Why To-Do Lists Don't Work (and What to Use Instead) - melissajoykong
http://melissajoykong.tumblr.com/post/46933074122/to-do-lists-dont-work

======
_smaugh
fragment of the Dale Carnegie's illuminating book: How to win friends and
Influence people:

“For years I have kept an engagement book showing all the appointments I had
during the day. My family never made any plans for me on Saturday night, for
the family knew that I devoted a part of each Saturday evening to the
illuminating process of self-examination and review and appraisal.

After dinner I went off by myself, opened my engagement book, and thought over
all the interviews, discussions and meetings that had taken place during the
week. I asked myself: ‘What mistakes did I make that time?’ ‘What did I do
that was right-and in what way could I have improved my performance?’ ‘What
lessons can I learn from that experience?’ “I often found that this weekly
review made me very unhappy. I was frequently astonished at my own blunders.
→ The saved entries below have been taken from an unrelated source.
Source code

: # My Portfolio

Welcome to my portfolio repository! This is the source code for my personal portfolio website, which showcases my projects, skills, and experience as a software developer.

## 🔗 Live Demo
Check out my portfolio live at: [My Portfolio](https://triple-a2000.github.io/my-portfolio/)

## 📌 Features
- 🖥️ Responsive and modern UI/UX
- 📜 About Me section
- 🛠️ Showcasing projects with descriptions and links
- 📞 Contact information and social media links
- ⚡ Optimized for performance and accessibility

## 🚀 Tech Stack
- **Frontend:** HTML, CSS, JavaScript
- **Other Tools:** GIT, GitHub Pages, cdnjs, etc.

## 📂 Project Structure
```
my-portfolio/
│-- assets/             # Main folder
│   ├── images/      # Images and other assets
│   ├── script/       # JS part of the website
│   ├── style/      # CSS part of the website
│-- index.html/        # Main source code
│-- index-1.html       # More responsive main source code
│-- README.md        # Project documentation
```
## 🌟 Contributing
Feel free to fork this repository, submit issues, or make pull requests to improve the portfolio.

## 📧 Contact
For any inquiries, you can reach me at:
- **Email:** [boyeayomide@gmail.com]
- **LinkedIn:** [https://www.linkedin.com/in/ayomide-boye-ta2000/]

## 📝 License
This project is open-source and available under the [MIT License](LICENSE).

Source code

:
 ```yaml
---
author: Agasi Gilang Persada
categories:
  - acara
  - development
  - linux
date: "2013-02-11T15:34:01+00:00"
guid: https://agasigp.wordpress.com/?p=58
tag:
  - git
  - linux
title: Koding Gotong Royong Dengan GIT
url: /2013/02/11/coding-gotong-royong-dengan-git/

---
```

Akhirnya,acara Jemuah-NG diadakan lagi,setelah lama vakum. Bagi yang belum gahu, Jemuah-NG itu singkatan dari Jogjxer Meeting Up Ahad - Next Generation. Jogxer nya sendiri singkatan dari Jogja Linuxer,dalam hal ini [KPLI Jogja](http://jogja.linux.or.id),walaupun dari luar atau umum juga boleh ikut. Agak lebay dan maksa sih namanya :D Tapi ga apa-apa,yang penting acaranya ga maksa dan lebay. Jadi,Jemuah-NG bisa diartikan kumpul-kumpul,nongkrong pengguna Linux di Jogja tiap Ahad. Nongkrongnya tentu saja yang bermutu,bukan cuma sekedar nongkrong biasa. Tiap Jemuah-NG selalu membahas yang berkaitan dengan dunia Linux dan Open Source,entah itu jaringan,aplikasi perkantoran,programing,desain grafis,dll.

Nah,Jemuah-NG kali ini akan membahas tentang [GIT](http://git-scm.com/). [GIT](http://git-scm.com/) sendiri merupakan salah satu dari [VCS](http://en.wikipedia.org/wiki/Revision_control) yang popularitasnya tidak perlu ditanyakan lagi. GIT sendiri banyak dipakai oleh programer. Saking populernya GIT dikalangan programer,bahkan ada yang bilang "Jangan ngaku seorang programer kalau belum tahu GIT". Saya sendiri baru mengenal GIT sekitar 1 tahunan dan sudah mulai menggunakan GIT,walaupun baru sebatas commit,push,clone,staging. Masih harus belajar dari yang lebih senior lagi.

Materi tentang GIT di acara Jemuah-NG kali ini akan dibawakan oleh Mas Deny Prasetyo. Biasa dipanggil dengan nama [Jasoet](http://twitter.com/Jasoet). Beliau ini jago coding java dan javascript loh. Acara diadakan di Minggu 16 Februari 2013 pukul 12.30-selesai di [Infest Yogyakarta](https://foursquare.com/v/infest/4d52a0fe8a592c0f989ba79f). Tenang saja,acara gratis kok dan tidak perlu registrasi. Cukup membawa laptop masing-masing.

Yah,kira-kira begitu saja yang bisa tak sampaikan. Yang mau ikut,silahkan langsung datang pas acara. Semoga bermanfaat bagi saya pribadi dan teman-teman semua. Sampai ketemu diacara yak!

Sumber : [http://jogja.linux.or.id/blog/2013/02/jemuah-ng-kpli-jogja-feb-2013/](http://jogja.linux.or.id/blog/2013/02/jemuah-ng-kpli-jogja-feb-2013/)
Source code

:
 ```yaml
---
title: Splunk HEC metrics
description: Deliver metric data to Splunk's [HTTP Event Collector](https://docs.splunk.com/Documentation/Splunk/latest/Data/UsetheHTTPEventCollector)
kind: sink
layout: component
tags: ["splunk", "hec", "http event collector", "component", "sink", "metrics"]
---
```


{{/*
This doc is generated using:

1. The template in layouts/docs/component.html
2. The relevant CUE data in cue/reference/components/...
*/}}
Of course, as the years passed, these blunders became less frequent. Sometimes
I was inclined to pat myself on the back a little after one of these sessions.

This system of self-analysis, self-education, continued year after year, did
more for me than any other one thing I have ever attempted.

“It helped me improve my ability to make decisions \- and it aided me
enormously in all my contacts with people. I cannot recommend it too highly.”